TASK PROMPT: Within the records that follow, find every line containing the string "endIndex". Copy those lines.

RECORD EXTRACTS:
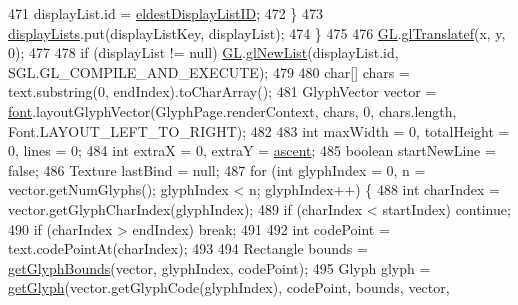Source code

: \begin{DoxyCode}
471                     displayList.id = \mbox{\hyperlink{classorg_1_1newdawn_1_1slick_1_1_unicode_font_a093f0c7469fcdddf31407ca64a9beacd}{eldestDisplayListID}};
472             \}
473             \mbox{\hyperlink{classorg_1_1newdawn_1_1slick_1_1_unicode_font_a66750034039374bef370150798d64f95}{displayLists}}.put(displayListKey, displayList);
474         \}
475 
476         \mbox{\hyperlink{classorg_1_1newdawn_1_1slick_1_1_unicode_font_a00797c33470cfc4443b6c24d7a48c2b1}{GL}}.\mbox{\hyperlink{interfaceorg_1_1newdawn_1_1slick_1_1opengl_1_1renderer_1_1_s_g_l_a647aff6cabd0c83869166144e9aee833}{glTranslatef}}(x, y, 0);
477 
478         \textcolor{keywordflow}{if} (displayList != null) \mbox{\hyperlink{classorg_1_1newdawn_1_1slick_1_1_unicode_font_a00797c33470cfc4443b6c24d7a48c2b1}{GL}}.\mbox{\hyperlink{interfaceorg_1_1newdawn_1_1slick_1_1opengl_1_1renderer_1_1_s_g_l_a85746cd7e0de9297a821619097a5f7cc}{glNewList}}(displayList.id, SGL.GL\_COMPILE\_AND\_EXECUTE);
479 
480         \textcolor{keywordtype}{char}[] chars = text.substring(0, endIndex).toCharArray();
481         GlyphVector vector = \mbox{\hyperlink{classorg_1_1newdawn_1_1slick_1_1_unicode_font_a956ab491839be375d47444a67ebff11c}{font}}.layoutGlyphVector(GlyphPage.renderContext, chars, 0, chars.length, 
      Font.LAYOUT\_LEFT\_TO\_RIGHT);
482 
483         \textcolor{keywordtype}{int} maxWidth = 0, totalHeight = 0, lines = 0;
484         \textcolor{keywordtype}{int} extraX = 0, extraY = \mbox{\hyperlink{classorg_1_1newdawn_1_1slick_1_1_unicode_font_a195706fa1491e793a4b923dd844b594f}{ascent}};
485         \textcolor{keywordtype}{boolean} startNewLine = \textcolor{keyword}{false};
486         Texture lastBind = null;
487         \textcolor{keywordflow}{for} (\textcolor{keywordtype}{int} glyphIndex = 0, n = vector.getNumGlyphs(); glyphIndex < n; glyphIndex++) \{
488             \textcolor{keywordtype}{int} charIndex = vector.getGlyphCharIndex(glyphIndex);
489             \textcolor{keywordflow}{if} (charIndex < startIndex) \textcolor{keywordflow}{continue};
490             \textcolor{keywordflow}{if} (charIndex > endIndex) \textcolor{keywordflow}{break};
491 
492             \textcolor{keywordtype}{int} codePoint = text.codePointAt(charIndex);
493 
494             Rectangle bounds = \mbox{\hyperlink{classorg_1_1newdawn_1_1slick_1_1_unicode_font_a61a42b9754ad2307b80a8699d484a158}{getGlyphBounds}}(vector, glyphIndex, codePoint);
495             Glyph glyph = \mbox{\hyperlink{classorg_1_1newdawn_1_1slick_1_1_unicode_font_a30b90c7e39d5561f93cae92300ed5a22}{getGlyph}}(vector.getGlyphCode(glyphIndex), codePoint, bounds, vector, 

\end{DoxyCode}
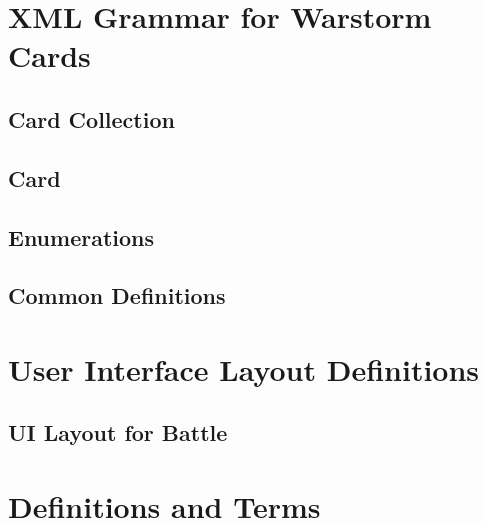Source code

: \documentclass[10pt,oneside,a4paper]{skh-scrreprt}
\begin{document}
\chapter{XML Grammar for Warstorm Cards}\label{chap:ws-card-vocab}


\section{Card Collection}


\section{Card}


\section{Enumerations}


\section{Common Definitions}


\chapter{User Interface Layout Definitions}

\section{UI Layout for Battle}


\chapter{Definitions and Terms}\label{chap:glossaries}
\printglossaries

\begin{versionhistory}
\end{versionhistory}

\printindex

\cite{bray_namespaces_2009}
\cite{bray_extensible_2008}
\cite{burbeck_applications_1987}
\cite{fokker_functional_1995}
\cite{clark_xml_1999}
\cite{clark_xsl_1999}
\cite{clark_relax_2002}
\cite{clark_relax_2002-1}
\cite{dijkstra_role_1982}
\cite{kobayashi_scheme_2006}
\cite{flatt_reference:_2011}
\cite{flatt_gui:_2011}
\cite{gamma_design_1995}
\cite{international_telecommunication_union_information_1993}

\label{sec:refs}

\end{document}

TASK ANSWER:
480         \textcolor{keywordtype}{char}[] chars = text.substring(0, endIndex).toCharArray();
490             \textcolor{keywordflow}{if} (charIndex > endIndex) \textcolor{keywordflow}{break};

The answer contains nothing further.